Problem requirements: In the listing below, the lines starting with the line with "- decent smoke" and going on through the line with "- Trimmed cap & separated into flat & point." are to be reproduced exactly, and only those.

Information supplied:
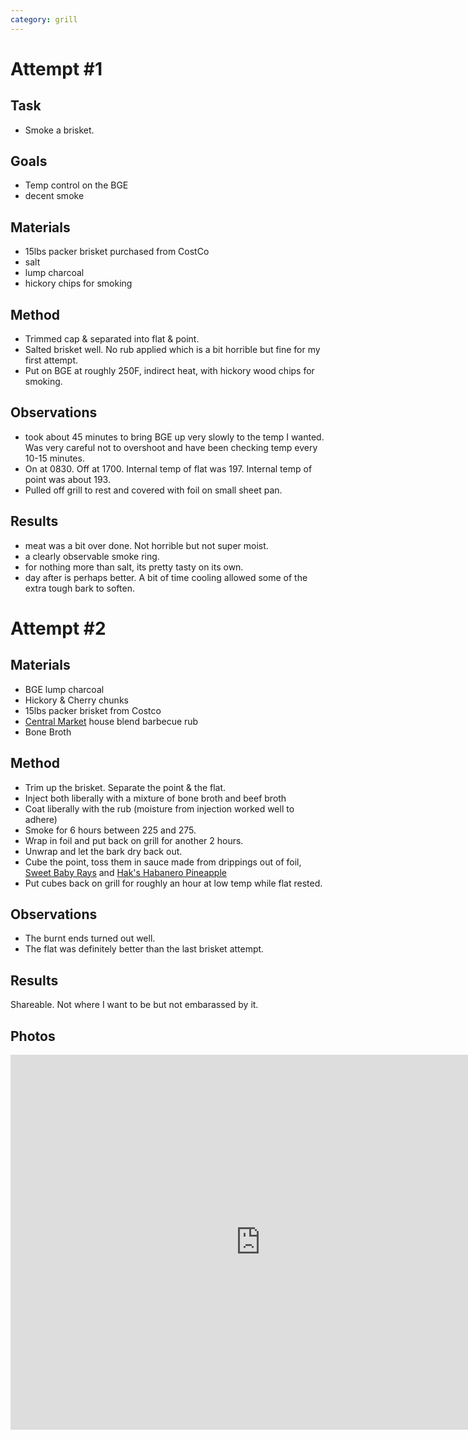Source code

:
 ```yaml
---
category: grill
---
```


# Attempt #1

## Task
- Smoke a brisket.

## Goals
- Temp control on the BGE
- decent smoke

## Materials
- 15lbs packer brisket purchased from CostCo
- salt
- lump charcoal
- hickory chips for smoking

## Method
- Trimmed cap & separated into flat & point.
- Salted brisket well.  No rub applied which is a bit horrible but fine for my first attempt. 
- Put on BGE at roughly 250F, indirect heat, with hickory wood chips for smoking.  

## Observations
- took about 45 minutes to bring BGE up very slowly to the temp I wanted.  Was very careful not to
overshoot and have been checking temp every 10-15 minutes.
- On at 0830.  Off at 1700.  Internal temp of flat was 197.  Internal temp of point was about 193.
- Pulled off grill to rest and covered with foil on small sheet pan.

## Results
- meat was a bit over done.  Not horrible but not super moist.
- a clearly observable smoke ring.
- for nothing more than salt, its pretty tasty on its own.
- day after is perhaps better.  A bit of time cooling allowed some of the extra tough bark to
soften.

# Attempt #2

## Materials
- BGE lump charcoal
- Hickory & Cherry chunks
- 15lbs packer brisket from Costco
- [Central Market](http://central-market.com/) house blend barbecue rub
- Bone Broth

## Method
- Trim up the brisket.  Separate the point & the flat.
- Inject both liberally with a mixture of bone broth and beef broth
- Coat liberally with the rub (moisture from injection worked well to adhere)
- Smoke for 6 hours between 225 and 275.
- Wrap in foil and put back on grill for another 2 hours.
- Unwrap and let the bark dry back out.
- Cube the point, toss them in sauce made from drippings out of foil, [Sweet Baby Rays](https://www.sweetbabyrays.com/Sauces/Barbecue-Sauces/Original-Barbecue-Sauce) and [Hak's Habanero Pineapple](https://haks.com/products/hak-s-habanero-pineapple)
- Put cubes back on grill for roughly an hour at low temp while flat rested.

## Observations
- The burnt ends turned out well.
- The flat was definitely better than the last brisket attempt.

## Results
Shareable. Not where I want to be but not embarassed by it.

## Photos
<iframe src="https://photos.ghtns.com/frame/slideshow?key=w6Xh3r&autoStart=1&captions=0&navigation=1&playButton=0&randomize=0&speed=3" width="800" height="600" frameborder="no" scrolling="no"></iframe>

...

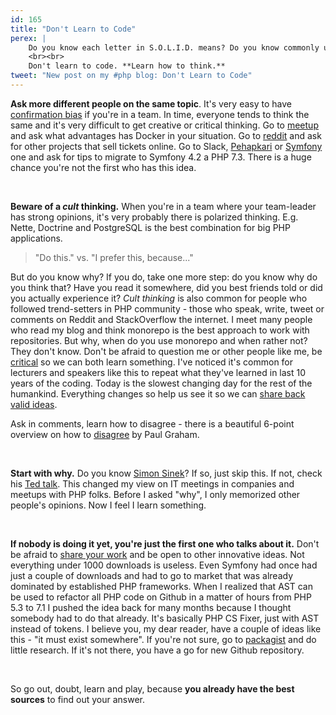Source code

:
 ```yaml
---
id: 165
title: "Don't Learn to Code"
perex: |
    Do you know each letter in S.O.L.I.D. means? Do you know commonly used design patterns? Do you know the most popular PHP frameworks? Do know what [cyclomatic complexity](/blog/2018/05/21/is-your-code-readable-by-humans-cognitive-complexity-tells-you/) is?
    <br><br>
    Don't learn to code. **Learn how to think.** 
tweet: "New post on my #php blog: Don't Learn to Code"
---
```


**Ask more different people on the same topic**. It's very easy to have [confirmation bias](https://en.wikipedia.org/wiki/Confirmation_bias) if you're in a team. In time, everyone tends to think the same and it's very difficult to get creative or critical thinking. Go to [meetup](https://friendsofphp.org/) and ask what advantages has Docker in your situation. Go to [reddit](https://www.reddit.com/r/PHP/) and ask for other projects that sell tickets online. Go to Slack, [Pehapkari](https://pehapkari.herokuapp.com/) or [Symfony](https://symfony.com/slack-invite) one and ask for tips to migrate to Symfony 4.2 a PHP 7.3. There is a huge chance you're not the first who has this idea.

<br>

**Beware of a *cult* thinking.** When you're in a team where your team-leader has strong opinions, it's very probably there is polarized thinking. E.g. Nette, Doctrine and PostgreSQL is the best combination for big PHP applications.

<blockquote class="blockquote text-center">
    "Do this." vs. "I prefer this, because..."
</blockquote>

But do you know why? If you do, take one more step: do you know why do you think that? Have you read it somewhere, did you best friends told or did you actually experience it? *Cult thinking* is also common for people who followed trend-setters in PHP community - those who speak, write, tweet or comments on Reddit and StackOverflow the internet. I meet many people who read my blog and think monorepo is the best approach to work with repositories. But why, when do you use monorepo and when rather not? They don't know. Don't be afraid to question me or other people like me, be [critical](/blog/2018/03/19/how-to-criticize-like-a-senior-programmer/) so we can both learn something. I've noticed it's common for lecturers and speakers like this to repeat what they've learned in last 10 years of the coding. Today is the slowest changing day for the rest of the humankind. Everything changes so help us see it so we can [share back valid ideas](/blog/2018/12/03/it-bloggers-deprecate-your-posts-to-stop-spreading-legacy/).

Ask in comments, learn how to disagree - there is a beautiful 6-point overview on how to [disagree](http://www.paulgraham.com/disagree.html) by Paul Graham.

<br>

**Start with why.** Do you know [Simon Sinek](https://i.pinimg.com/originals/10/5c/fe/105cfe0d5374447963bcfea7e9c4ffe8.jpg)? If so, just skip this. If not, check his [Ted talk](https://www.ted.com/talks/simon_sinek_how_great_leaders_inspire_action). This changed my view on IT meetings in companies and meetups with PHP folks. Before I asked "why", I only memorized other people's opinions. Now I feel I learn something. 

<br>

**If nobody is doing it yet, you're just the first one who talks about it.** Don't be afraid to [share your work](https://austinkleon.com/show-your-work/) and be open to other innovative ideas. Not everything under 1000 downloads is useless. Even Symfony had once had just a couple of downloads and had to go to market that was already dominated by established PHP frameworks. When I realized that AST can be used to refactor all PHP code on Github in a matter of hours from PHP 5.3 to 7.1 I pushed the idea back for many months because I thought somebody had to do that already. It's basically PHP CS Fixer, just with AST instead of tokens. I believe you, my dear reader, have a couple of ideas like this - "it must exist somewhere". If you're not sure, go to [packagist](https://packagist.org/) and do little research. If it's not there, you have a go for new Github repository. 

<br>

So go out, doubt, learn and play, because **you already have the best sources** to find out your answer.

---

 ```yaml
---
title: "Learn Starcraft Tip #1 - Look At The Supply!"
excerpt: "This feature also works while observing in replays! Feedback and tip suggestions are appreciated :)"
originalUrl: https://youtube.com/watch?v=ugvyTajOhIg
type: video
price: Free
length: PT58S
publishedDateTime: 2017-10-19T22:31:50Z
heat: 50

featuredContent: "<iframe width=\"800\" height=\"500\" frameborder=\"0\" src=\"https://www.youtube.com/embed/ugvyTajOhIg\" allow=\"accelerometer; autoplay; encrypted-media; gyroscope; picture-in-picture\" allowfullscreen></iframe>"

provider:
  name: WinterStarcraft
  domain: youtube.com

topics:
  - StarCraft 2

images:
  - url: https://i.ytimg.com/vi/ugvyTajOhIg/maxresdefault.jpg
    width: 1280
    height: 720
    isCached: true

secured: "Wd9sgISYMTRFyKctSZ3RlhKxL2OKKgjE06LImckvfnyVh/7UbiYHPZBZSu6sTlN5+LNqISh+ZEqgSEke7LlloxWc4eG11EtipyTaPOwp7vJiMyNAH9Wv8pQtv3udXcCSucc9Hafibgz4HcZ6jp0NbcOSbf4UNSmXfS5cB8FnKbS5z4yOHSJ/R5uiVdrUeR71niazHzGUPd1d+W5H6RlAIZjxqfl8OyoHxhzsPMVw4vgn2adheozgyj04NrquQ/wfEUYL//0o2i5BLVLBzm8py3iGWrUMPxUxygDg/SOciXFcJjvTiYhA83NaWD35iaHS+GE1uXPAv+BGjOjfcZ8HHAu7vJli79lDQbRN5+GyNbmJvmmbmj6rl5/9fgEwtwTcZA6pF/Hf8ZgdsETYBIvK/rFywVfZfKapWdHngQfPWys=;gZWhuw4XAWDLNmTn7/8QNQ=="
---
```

Solution to this task:
- decent smoke

## Materials
- 15lbs packer brisket purchased from CostCo
- salt
- lump charcoal
- hickory chips for smoking

## Method
- Trimmed cap & separated into flat & point.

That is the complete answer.